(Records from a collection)
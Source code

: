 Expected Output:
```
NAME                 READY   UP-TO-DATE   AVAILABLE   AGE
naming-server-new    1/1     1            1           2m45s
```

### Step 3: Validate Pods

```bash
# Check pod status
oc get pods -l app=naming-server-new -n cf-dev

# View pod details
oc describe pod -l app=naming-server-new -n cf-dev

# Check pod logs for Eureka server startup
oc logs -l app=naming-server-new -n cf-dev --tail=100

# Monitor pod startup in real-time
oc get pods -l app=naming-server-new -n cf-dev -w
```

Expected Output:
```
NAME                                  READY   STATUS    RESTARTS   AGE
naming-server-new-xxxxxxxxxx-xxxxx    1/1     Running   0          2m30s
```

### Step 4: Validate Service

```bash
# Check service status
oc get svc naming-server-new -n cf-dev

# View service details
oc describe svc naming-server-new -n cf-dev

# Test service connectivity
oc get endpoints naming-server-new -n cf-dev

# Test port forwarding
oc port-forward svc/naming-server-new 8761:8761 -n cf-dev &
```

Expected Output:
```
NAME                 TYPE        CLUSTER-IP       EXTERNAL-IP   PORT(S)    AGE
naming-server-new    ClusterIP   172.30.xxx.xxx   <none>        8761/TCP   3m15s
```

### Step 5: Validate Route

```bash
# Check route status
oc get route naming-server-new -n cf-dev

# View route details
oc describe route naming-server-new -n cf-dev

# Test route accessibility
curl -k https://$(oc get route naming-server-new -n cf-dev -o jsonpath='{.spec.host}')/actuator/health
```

• WHAT IS REQUIRED: Each of the records above is to be reproduced word for word.

• TASK OUTPUT:
Source code

: Expected Output:
```
NAME                 READY   UP-TO-DATE   AVAILABLE   AGE
naming-server-new    1/1     1            1           2m45s
```

### Step 3: Validate Pods

```bash
# Check pod status
oc get pods -l app=naming-server-new -n cf-dev

# View pod details
oc describe pod -l app=naming-server-new -n cf-dev

# Check pod logs for Eureka server startup
oc logs -l app=naming-server-new -n cf-dev --tail=100

# Monitor pod startup in real-time
oc get pods -l app=naming-server-new -n cf-dev -w
```

Expected Output:
```
NAME                                  READY   STATUS    RESTARTS   AGE
naming-server-new-xxxxxxxxxx-xxxxx    1/1     Running   0          2m30s
```

### Step 4: Validate Service

```bash
# Check service status
oc get svc naming-server-new -n cf-dev

# View service details
oc describe svc naming-server-new -n cf-dev

# Test service connectivity
oc get endpoints naming-server-new -n cf-dev

# Test port forwarding
oc port-forward svc/naming-server-new 8761:8761 -n cf-dev &
```

Expected Output:
```
NAME                 TYPE        CLUSTER-IP       EXTERNAL-IP   PORT(S)    AGE
naming-server-new    ClusterIP   172.30.xxx.xxx   <none>        8761/TCP   3m15s
```

### Step 5: Validate Route

```bash
# Check route status
oc get route naming-server-new -n cf-dev

# View route details
oc describe route naming-server-new -n cf-dev

# Test route accessibility
curl -k https://$(oc get route naming-server-new -n cf-dev -o jsonpath='{.spec.host}')/actuator/health
```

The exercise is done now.